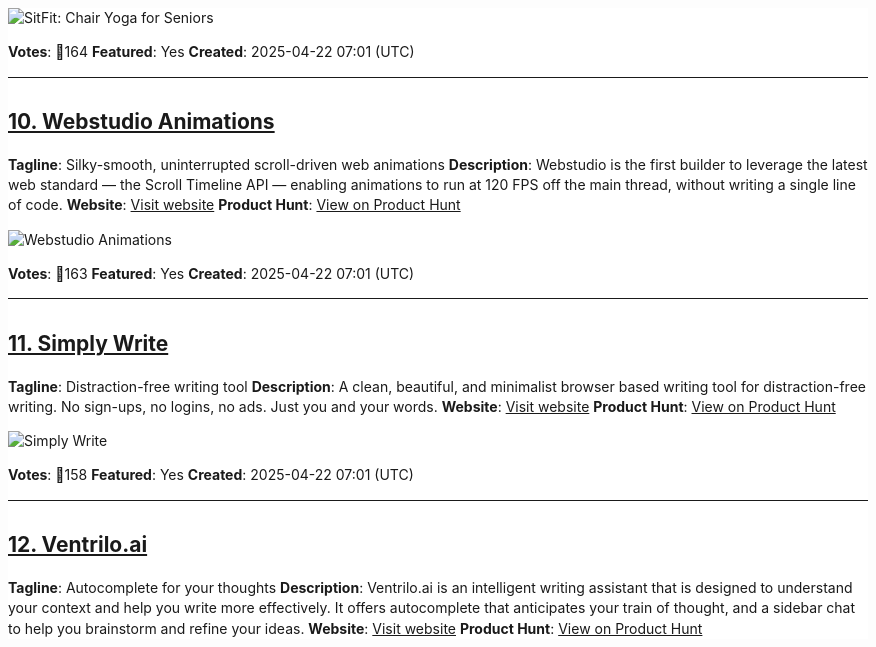 ![SitFit: Chair Yoga for Seniors](https://ph-files.imgix.net/172b06eb-0f69-4fa1-b135-5cc6e5b0e2ff.png?auto=format)

**Votes**: 🔺164
**Featured**: Yes
**Created**: 2025-04-22 07:01 (UTC)

---

## [10. Webstudio Animations](https://www.producthunt.com/posts/webstudio-animations?utm_campaign=producthunt-api&utm_medium=api-v2&utm_source=Application%3A+phdata+%28ID%3A+183397%29)
**Tagline**: Silky-smooth, uninterrupted scroll-driven web animations
**Description**: Webstudio is the first builder to leverage the latest web standard — the Scroll Timeline API — enabling animations to run at 120 FPS off the main thread, without writing a single line of code.
**Website**: [Visit website](https://www.producthunt.com/r/R6NOOLCATRNWDR?utm_campaign=producthunt-api&utm_medium=api-v2&utm_source=Application%3A+phdata+%28ID%3A+183397%29)
**Product Hunt**: [View on Product Hunt](https://www.producthunt.com/posts/webstudio-animations?utm_campaign=producthunt-api&utm_medium=api-v2&utm_source=Application%3A+phdata+%28ID%3A+183397%29)

![Webstudio Animations](https://ph-files.imgix.net/93d45898-0b25-494a-b6db-ad46f892e5a8.png?auto=format)

**Votes**: 🔺163
**Featured**: Yes
**Created**: 2025-04-22 07:01 (UTC)

---

## [11. Simply Write](https://www.producthunt.com/posts/simply-write?utm_campaign=producthunt-api&utm_medium=api-v2&utm_source=Application%3A+phdata+%28ID%3A+183397%29)
**Tagline**: Distraction-free writing tool
**Description**: A clean, beautiful, and minimalist browser based writing tool for distraction-free writing. No sign-ups, no logins, no ads. Just you and your words.
**Website**: [Visit website](https://www.producthunt.com/r/NQ6ZAWGJXMERDI?utm_campaign=producthunt-api&utm_medium=api-v2&utm_source=Application%3A+phdata+%28ID%3A+183397%29)
**Product Hunt**: [View on Product Hunt](https://www.producthunt.com/posts/simply-write?utm_campaign=producthunt-api&utm_medium=api-v2&utm_source=Application%3A+phdata+%28ID%3A+183397%29)

![Simply Write](https://ph-files.imgix.net/632f8e34-bfd2-4d29-ae23-fc9edfef48b6.png?auto=format)

**Votes**: 🔺158
**Featured**: Yes
**Created**: 2025-04-22 07:01 (UTC)

---

## [12. Ventrilo.ai](https://www.producthunt.com/posts/ventrilo-ai?utm_campaign=producthunt-api&utm_medium=api-v2&utm_source=Application%3A+phdata+%28ID%3A+183397%29)
**Tagline**: Autocomplete for your thoughts
**Description**: Ventrilo.ai is an intelligent writing assistant that is designed to understand your context and help you write more effectively. It offers autocomplete that anticipates your train of thought, and a sidebar chat to help you brainstorm and refine your ideas.
**Website**: [Visit website](https://www.producthunt.com/r/AF2NFCGH5JVUIW?utm_campaign=producthunt-api&utm_medium=api-v2&utm_source=Application%3A+phdata+%28ID%3A+183397%29)
**Product Hunt**: [View on Product Hunt](https://www.producthunt.com/posts/ventrilo-ai?utm_campaign=producthunt-api&utm_medium=api-v2&utm_source=Application%3A+phdata+%28ID%3A+183397%29)

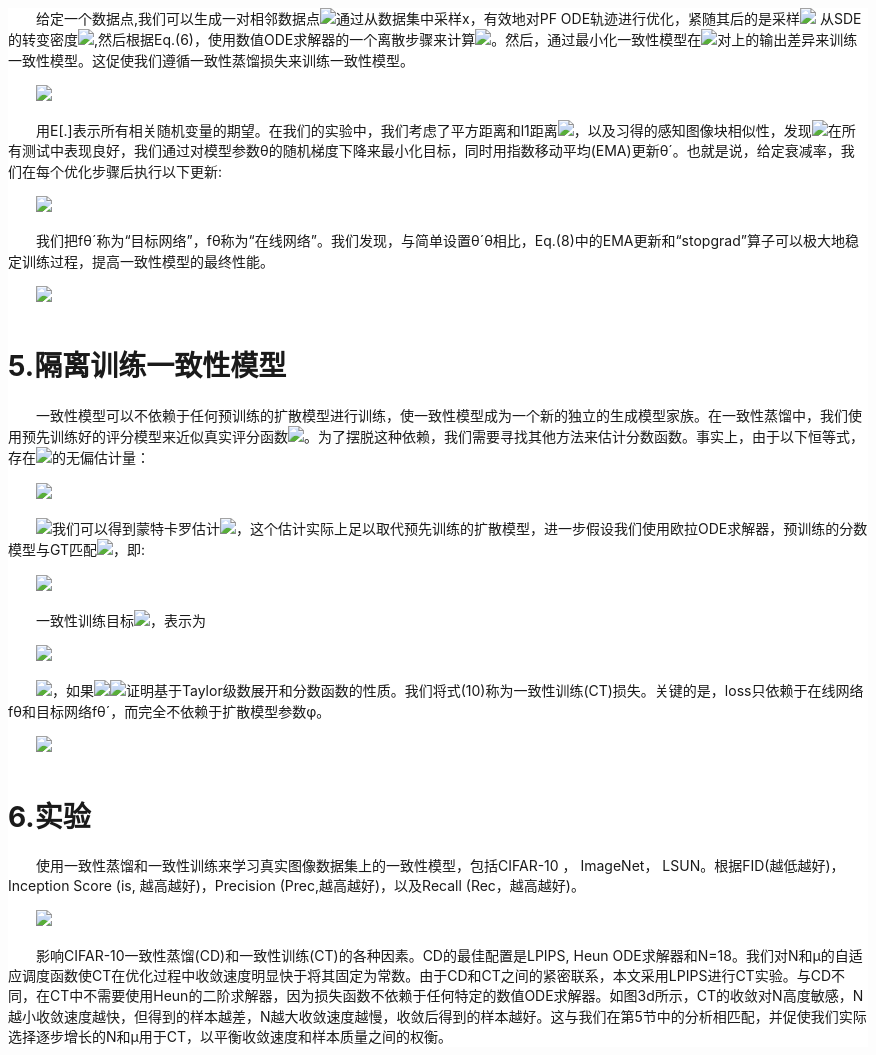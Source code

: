 　　给定一个数据点,我们可以生成一对相邻数据点![](https://cdn.nlark.com/yuque/0/2023/png/22916227/1681805060558-3a07994d-333c-400e-8e1b-94405472d0a0.png)通过从数据集中采样x，有效地对PF ODE轨迹进行优化，紧随其后的是采样![](https://cdn.nlark.com/yuque/0/2023/png/22916227/1681805155227-f7ffea67-33f6-409d-8b93-bdb496dbdb97.png) 从SDE的转变密度![](https://cdn.nlark.com/yuque/0/2023/png/22916227/1681805132968-9b8706a1-a815-4697-8c4e-7f1a649034d3.png),然后根据Eq.(6)，使用数值ODE求解器的一个离散步骤来计算![](https://cdn.nlark.com/yuque/0/2023/png/22916227/1681805260545-54574be8-3515-4baf-9f97-e18c846c5209.png)。然后，通过最小化一致性模型在![](https://cdn.nlark.com/yuque/0/2023/png/22916227/1681805304652-9faace12-70ee-405a-8323-aa0ed3840c93.png)对上的输出差异来训练一致性模型。这促使我们遵循一致性蒸馏损失来训练一致性模型。

　　![](https://cdn.nlark.com/yuque/0/2023/png/22916227/1681805364885-f9a04332-0f04-4329-ad89-442687a0ae3e.png)

　　用E\[.\]表示所有相关随机变量的期望。在我们的实验中，我们考虑了平方距离和l1距离![](https://cdn.nlark.com/yuque/0/2023/png/22916227/1681805459361-dc891c0a-c972-4b48-b248-147b56f8fffd.png)，以及习得的感知图像块相似性，发现![](https://cdn.nlark.com/yuque/0/2023/png/22916227/1681805506240-fa7718f7-b41c-4e0e-a98d-1dac2841f5a4.png)在所有测试中表现良好，我们通过对模型参数θ的随机梯度下降来最小化目标，同时用指数移动平均(EMA)更新θ´。也就是说，给定衰减率，我们在每个优化步骤后执行以下更新:

　　![](https://cdn.nlark.com/yuque/0/2023/png/22916227/1681805549299-a44c140e-ce36-44f9-b98f-7dd17bee6d02.png)

　　我们把fθ´称为“目标网络”，fθ称为“在线网络”。我们发现，与简单设置θ´θ相比，Eq.(8)中的EMA更新和“stopgrad”算子可以极大地稳定训练过程，提高一致性模型的最终性能。

　　![](https://cdn.nlark.com/yuque/0/2023/png/22916227/1681805663739-e42c2edd-6f0b-420b-b0d9-f28fe79652f3.png)

5.隔离训练一致性模型
===========

　　一致性模型可以不依赖于任何预训练的扩散模型进行训练，使一致性模型成为一个新的独立的生成模型家族。在一致性蒸馏中，我们使用预先训练好的评分模型来近似真实评分函数![](https://cdn.nlark.com/yuque/0/2023/png/22916227/1681805762313-cf3dd7cc-6bf7-41fe-9e4c-e637b7c775dd.png)。为了摆脱这种依赖，我们需要寻找其他方法来估计分数函数。事实上，由于以下恒等式，存在![](https://cdn.nlark.com/yuque/0/2023/png/22916227/1681805791295-20ce3f4c-1ae3-45c1-8990-a25617dc2fe6.png)的无偏估计量：

　　![](https://cdn.nlark.com/yuque/0/2023/png/22916227/1681805803506-c050ae1b-7c0a-4752-a768-9c29e691ed04.png)

　　![](https://cdn.nlark.com/yuque/0/2023/png/22916227/1681805913964-95f5c5da-3a80-44c2-9370-aa92f05fbbee.png)我们可以得到蒙特卡罗估计![](https://cdn.nlark.com/yuque/0/2023/png/22916227/1681805941855-508b320f-136b-48e8-afa1-ad2b63a655c1.png)，这个估计实际上足以取代预先训练的扩散模型，进一步假设我们使用欧拉ODE求解器，预训练的分数模型与GT匹配![](https://cdn.nlark.com/yuque/0/2023/png/22916227/1681806383603-86997444-9141-48ed-8ed1-3f87dcf8b361.png)，即:

　　![](https://cdn.nlark.com/yuque/0/2023/png/22916227/1681806399350-d9664326-00c5-478b-be0b-b3c31075d523.png)

　　一致性训练目标![](https://cdn.nlark.com/yuque/0/2023/png/22916227/1681806507619-1899037c-736b-4f24-aee2-6b9c4625b91d.png)，表示为

　　![](https://cdn.nlark.com/yuque/0/2023/png/22916227/1681806536266-81701f34-3439-4910-929a-9356189c5f83.png)

　　![](https://cdn.nlark.com/yuque/0/2023/png/22916227/1681806586856-8f83bf53-92d9-448d-ba70-d38139311f81.png)，如果![](https://cdn.nlark.com/yuque/0/2023/png/22916227/1681806605861-d7851e9f-0bdd-4f81-8fcf-b8ea98a04430.png)![](https://cdn.nlark.com/yuque/0/2023/png/22916227/1681806621623-421d1e98-9bd6-4a8a-bb11-b283b3ffcdf8.png)证明基于Taylor级数展开和分数函数的性质。我们将式(10)称为一致性训练(CT)损失。关键的是，loss只依赖于在线网络fθ和目标网络fθ´，而完全不依赖于扩散模型参数φ。

　　![](https://cdn.nlark.com/yuque/0/2023/png/22916227/1681805989345-52698d7f-f6b4-4e4f-8e61-87f5d823cb20.png)

6.实验
====

　　使用一致性蒸馏和一致性训练来学习真实图像数据集上的一致性模型，包括CIFAR-10 ， ImageNet， LSUN。根据FID(越低越好)，Inception Score (is, 越高越好)，Precision (Prec,越高越好)，以及Recall (Rec，越高越好)。

　　![](https://cdn.nlark.com/yuque/0/2023/png/22916227/1681807009608-46813e52-de5c-4b60-8990-ca77669ddb94.png)

　　影响CIFAR-10一致性蒸馏(CD)和一致性训练(CT)的各种因素。CD的最佳配置是LPIPS, Heun ODE求解器和N=18。我们对N和µ的自适应调度函数使CT在优化过程中收敛速度明显快于将其固定为常数。由于CD和CT之间的紧密联系，本文采用LPIPS进行CT实验。与CD不同，在CT中不需要使用Heun的二阶求解器，因为损失函数不依赖于任何特定的数值ODE求解器。如图3d所示，CT的收敛对N高度敏感，N越小收敛速度越快，但得到的样本越差，N越大收敛速度越慢，收敛后得到的样本越好。这与我们在第5节中的分析相匹配，并促使我们实际选择逐步增长的N和µ用于CT，以平衡收敛速度和样本质量之间的权衡。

################

_WHAT IS NEEDED_: The records are above. How many lines in them contain the word "tool"? Give the number alone.

_ANSWER SPACE_: 2